**BRIEF**
Determine how many lines in the entries below contain "debugging", and output only that number.

**AVAILABLE RECORDS**

BEGIN

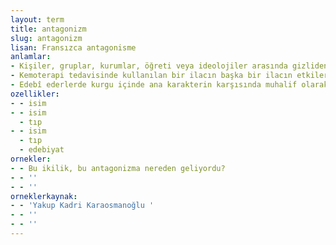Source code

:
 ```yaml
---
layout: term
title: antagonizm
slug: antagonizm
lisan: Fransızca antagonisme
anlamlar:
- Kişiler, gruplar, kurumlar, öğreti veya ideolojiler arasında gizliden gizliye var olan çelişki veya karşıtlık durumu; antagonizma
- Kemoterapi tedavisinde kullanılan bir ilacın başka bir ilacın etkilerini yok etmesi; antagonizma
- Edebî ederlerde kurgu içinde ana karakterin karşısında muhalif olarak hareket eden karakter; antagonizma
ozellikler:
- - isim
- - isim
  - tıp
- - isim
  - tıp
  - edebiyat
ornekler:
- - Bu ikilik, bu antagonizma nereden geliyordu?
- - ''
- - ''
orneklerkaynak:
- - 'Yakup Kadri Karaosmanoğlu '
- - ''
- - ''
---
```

END
BEGIN

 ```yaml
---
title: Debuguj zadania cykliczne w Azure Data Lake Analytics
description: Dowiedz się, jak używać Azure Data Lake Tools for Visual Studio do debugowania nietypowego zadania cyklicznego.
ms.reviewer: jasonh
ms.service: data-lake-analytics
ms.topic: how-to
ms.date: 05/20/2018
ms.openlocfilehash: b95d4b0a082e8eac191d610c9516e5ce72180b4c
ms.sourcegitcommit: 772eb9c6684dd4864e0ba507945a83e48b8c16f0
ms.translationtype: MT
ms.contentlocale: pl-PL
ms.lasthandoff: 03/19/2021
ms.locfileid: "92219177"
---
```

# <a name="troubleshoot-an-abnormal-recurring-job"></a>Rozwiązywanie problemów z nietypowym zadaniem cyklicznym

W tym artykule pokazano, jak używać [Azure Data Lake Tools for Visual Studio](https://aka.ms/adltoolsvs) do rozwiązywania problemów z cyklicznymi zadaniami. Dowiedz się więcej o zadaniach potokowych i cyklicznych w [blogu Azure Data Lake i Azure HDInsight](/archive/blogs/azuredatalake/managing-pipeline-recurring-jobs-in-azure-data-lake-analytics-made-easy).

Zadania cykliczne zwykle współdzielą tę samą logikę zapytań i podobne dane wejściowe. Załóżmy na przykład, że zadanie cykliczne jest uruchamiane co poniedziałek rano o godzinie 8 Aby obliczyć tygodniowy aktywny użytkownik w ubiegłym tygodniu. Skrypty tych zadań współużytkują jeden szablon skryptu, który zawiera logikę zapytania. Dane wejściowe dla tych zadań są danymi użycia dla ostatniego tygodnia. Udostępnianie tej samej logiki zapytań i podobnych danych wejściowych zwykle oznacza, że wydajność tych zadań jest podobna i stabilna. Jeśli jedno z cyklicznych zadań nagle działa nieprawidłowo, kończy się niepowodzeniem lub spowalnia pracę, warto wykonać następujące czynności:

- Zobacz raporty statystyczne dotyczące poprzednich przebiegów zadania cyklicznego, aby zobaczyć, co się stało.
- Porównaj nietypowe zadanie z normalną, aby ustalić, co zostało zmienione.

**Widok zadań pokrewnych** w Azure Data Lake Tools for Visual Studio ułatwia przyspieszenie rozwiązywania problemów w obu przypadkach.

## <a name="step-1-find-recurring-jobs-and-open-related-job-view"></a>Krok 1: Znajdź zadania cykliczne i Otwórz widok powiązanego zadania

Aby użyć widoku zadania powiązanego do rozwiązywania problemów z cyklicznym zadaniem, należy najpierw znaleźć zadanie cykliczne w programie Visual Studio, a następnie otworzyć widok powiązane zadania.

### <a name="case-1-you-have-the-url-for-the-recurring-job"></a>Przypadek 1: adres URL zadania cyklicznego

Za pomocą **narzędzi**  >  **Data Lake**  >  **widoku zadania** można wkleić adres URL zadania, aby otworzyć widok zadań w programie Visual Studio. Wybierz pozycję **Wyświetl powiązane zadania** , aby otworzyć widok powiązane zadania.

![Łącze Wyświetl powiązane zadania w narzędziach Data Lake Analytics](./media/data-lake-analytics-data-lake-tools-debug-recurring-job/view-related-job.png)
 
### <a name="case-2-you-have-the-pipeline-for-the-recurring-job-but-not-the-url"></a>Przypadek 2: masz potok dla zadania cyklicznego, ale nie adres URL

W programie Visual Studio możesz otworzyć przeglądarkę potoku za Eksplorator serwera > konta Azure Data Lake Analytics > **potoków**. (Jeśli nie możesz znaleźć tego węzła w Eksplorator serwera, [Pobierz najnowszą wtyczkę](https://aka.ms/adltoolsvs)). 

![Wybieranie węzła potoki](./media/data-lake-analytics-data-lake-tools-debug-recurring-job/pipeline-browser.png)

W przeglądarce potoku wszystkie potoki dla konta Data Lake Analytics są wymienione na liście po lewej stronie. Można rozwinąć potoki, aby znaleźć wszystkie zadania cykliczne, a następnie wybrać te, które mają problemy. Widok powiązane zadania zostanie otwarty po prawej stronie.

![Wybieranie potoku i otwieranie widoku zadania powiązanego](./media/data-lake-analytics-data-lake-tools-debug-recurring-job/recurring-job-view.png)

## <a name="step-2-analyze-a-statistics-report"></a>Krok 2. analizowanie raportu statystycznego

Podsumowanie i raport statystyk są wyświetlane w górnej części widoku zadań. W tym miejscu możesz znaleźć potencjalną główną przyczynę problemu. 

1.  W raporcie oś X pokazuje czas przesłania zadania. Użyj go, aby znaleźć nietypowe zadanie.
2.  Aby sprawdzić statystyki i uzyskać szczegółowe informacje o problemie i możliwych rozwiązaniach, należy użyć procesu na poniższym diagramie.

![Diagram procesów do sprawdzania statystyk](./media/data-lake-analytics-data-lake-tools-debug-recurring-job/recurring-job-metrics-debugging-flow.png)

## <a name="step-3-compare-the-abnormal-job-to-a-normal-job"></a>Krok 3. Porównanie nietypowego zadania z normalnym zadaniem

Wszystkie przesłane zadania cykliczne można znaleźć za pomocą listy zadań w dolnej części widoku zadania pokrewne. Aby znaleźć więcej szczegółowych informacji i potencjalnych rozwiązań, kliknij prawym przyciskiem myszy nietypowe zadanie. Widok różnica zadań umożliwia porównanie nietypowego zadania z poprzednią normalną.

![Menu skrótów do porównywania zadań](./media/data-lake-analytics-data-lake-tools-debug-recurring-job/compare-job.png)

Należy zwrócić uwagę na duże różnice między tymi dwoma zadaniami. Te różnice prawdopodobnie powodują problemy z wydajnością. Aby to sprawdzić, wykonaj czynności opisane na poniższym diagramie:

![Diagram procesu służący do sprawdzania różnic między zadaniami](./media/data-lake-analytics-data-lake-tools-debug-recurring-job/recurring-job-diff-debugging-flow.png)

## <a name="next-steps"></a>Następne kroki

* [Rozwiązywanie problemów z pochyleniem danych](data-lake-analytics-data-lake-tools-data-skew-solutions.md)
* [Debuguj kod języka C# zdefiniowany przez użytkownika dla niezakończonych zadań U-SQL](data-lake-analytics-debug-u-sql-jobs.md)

END

**TASK ANSWER**
2